Exercise
Your answer should reproduce every line of the material in which the word "GloVe" occurs.

Extracted records
○ ○ ○ ○

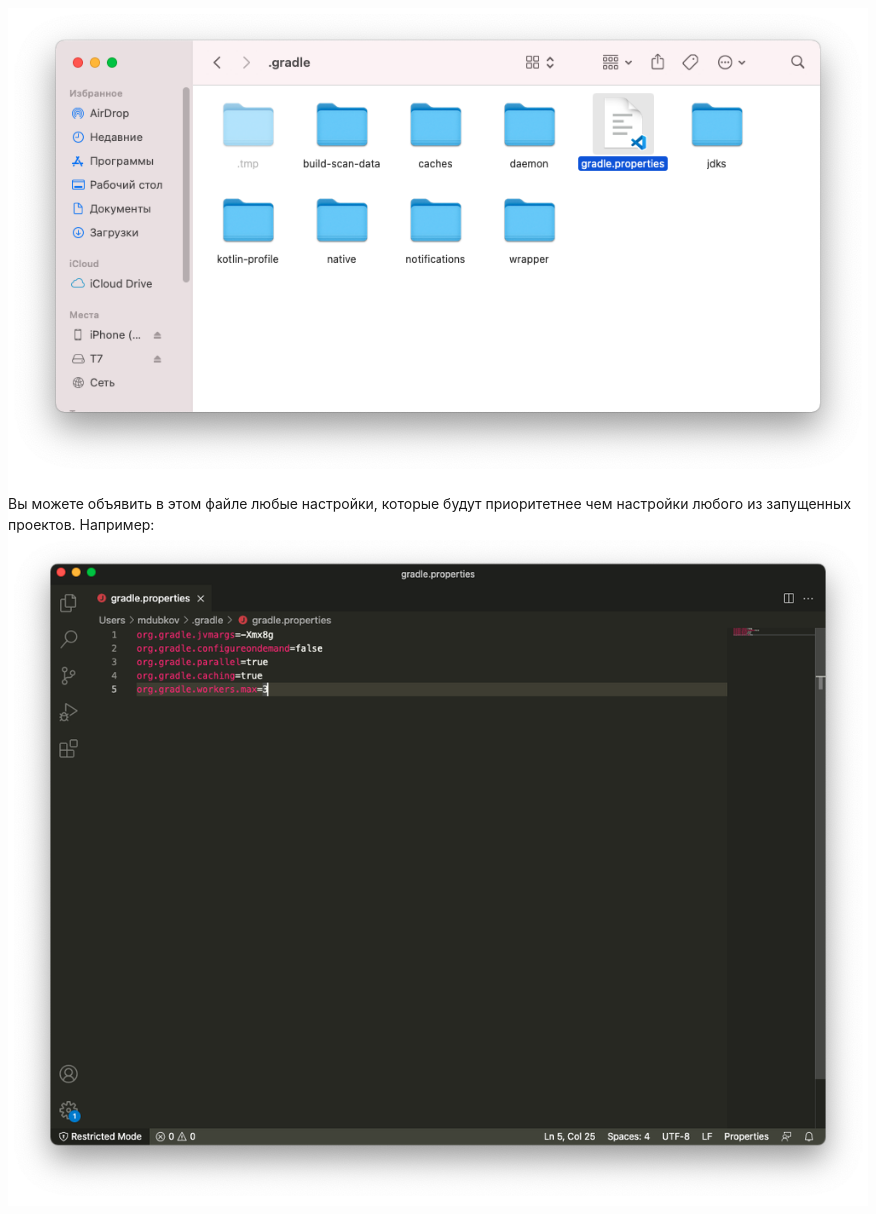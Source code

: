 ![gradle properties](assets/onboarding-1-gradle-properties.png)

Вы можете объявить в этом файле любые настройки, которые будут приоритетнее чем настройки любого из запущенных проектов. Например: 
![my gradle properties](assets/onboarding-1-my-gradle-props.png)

○ ○ ○ ○

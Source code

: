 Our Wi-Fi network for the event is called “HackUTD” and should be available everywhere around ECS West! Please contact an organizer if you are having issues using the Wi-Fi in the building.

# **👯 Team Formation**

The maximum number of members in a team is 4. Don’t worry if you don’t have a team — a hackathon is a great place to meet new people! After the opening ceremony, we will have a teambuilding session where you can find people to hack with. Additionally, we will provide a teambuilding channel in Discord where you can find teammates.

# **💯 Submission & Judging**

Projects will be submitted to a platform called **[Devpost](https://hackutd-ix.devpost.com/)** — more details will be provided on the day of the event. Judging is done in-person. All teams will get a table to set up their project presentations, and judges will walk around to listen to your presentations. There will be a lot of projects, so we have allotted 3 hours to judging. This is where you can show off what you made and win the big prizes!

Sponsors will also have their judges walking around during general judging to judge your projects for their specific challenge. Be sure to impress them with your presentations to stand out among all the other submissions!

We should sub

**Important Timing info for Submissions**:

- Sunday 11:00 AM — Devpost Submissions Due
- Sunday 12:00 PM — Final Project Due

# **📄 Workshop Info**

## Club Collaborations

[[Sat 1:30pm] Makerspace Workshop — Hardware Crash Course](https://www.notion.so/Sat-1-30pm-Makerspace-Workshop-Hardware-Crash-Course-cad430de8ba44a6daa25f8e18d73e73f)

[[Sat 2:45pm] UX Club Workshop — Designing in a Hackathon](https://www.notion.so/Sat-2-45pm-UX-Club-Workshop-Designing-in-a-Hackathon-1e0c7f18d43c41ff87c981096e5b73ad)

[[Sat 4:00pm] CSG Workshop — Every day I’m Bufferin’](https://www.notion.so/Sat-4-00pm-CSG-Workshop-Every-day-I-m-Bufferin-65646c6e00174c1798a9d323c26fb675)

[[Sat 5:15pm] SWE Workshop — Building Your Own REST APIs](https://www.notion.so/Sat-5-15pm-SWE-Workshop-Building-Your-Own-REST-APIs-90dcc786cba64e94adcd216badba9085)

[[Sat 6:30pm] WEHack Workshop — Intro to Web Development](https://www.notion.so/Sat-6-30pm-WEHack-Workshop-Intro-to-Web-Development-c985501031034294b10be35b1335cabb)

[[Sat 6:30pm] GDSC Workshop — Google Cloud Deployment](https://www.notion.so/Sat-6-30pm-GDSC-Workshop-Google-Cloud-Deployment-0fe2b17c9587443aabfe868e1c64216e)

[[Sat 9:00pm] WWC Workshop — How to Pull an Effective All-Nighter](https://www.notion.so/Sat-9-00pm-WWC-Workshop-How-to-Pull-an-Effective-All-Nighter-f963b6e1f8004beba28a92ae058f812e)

○ ○ ○ ○

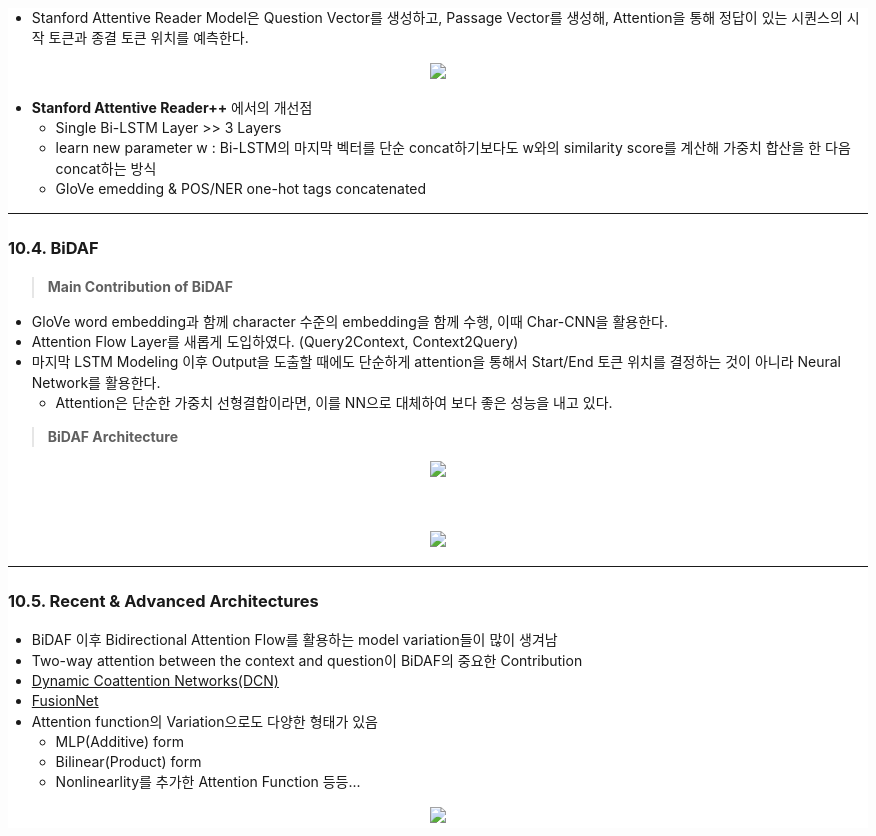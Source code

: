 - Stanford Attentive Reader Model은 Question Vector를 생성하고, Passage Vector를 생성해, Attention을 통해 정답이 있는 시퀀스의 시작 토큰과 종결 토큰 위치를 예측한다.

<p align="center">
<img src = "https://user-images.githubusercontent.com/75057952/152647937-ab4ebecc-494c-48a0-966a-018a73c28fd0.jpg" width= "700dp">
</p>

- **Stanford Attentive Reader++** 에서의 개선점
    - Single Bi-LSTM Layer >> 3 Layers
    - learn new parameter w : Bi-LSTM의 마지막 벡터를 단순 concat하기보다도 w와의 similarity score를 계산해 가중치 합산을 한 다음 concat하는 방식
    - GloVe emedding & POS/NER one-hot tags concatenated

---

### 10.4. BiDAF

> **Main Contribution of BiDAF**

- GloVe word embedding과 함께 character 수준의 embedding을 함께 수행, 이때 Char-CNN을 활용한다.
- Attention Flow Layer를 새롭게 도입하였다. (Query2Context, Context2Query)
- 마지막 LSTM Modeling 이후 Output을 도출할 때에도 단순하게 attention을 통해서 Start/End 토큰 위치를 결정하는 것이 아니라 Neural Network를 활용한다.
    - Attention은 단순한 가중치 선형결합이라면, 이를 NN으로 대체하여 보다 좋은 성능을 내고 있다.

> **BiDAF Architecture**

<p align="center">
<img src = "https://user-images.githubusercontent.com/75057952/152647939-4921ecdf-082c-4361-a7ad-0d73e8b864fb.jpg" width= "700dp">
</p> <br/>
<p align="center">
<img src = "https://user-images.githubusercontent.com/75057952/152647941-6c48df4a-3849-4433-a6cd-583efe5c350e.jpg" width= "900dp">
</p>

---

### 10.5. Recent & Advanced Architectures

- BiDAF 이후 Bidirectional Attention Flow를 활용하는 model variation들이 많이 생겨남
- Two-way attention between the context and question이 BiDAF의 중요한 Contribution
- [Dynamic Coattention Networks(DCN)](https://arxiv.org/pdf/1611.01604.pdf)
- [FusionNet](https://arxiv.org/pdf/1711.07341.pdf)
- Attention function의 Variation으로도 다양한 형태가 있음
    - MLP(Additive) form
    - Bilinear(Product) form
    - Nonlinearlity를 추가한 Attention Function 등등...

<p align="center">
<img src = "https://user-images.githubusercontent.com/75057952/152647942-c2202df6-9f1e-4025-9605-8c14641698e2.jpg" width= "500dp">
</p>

○ ○ ○ ○

Response below
    - GloVe emedding & POS/NER one-hot tags concatenated
- GloVe word embedding과 함께 character 수준의 embedding을 함께 수행, 이때 Char-CNN을 활용한다.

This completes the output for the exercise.